The great world empire of Rome had thousands of provincial officials in the course of the half-millennium during which it ruled the Mediterranean world, but only one is remembered. Hundreds of millions of Christians around the world mention him whenever they confess their faith in the words of the Nicene or Apostles’ Creed, “crucified [or suffered] under Pontius Pilate.” Millions of children who have never heard the name of the great Tiberius, second emperor of Rome, know that of his petty underling Pilate. This otherwise undistinguished governor provides a crucial link in the chain binding the great cosmic drama of our redemption to the petty circumstances of this-worldly history in which our earthly lives run their course and ultimately are snuffed out.

The mention of Pilate, a man whose political influence and administrative incompetence did not escape the notice of secular historians of his time, reminds us that the Passion of the Lord Jesus Christ was not a mythic event taking place beyond space and time, a symbolic struggle between good and evil, but an “incident” in the troubled history of occupied Palestine.

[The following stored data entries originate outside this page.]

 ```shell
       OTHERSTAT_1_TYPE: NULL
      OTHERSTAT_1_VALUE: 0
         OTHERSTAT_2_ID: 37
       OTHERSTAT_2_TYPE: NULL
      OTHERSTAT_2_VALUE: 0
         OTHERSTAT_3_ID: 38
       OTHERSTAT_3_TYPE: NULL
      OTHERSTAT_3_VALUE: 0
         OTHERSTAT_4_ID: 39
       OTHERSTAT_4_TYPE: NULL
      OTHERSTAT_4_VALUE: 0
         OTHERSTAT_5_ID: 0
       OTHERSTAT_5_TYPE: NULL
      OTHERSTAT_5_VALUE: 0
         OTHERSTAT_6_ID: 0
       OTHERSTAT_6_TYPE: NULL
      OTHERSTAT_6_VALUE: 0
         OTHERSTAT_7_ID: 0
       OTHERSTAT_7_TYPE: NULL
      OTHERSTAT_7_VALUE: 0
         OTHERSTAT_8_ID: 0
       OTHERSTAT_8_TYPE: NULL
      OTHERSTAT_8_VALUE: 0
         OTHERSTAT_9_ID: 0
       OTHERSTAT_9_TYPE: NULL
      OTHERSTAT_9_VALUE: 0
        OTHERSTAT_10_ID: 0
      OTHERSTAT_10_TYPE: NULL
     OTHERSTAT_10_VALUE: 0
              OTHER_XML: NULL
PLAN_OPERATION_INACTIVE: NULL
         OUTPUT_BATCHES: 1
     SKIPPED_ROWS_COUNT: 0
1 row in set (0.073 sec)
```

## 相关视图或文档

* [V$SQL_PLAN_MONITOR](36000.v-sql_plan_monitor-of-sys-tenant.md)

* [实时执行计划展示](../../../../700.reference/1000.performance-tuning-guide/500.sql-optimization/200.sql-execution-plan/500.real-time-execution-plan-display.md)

It would be a grievous error to overlook the cosmic implications of the Good Friday event, in which the divine Son of God, the only-begotten of the Father, shared our human fate to the extent of being judged guilty—falsely—by human courts and destroyed by human executioners. But it would be romantic or spiritualizing myopia not to recognize the commonplace and pathetic nature of the agonizing death of one more victim among tens of thousands to Roman “justice” and state necessity. In the manner of his life, Jesus shared the common lot of ordinary men, but in his death, he took upon himself, in exemplary fashion, a humiliation more extreme than the ordinary indecencies of our human condition: captured by a follower’s treachery, convicted by false witnesses and corrupt judges, and executed in another man’s place because of the fickleness of what had earlier been an admiring mob. And thus his death stands as a pattern for the deaths of so many other men: unjust, unnecessarily cruel.

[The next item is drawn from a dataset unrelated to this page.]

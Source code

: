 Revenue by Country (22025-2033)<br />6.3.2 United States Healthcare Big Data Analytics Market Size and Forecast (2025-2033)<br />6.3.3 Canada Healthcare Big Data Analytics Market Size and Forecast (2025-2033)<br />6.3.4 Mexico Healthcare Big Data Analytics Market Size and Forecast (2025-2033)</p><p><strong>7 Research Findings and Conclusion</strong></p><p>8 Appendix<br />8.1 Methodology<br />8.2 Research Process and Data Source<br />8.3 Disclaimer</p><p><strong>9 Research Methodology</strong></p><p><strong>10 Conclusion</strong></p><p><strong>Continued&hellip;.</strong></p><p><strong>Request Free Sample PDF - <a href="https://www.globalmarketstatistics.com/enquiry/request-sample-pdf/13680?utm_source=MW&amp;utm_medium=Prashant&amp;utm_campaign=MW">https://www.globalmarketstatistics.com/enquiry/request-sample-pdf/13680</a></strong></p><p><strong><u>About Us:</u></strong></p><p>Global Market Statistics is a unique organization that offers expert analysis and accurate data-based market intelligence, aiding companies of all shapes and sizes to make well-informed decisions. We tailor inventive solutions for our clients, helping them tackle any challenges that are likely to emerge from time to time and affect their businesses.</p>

In describing the redemptive work of Christ, the early theologian Ireneaus of Lyons speaks of his “recapitulation” of the human race: Jesus fulfilled his mission as the Second Adam by summing up, in his own experience, the common lot of Adam’s race, from birth through childhood, youth, and maturity, to cruel death. And though Jesus’ comparatively early death spared him the disintegrative deterioration to which those who live longer gradually fall prey, the lash and the cross first marred and then to all appearances destroyed the human dignity, beauty, and comeliness that he must have possessed. In this, then, too, he recapitulated human struggles, the losing battle with degenerative forces that each of us must face, whether we experience it too suddenly to realize, as in instantaneous death, in a short agony, as he did, or in a protracted decline, as is the more common fate today.

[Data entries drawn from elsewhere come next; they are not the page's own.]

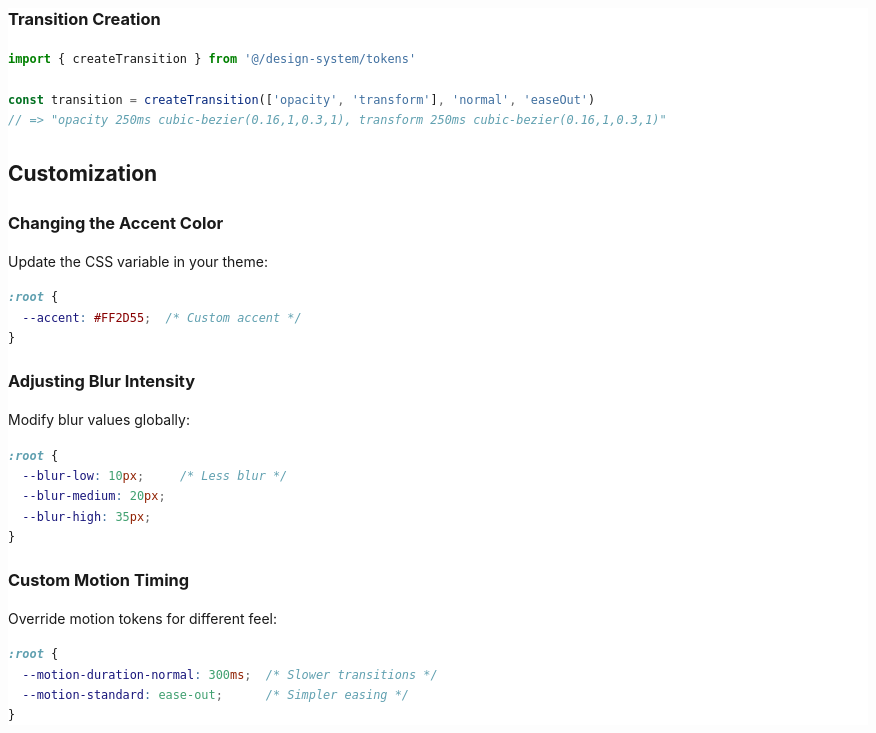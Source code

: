 ### Transition Creation

```typescript
import { createTransition } from '@/design-system/tokens'

const transition = createTransition(['opacity', 'transform'], 'normal', 'easeOut')
// => "opacity 250ms cubic-bezier(0.16,1,0.3,1), transform 250ms cubic-bezier(0.16,1,0.3,1)"
```

## Customization

### Changing the Accent Color

Update the CSS variable in your theme:

```css
:root {
  --accent: #FF2D55;  /* Custom accent */
}
```

### Adjusting Blur Intensity

Modify blur values globally:

```css
:root {
  --blur-low: 10px;     /* Less blur */
  --blur-medium: 20px;
  --blur-high: 35px;
}
```

### Custom Motion Timing

Override motion tokens for different feel:

```css
:root {
  --motion-duration-normal: 300ms;  /* Slower transitions */
  --motion-standard: ease-out;      /* Simpler easing */
}
```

Furthermore—as many of us, though with far less reason, also are—he must have been tormented with an awareness that his sufferings were unjust, undeserved, and excessive. Human wisdom and all the ingenuity of theologians have not convincingly clarified the depth out of which he cried, “My God, my God, why hast thou forsaken me?” It is hard to conceive that the Only-Begotten of the Father, who is in the bosom of the Father, knowing his mission and his coming victory, could experience the full dereliction which that cry seems to bespeak. And yet Scripture bears eloquent testimony to the fact that he not merely appeared to suffer and be broken but did suffer and was broken, experiencing in some sense a more total isolation than is ever the lot of those whose passage through the gates of death is rendered easy and almost imperceptible with the aid of modern narcosis.

We cannot really think of Good Friday and the Passion in isolation, for we know of the glorious victory of the Resurrection which followed. But there may come a time when we seem to experience it so. There are, or likely will be, times in the life of every Christian when the promise of final vindication, however glorious and sure, seems far less real than the insistent present pressure of defeat and coming death. In such an hour, remember that for Him too the actual passage, whatever its cosmic import, was common, and vulgar, and humiliating—the very event forever tied to the name of the incompetent Pilate. We will all have to follow him through the door of death, unless he soon returns in glory—and for many of us that following will be difficult, humiliating, and banal. His Passion reminds us that he knows, more deeply than we can realize while enjoying health and tranquility, what that means.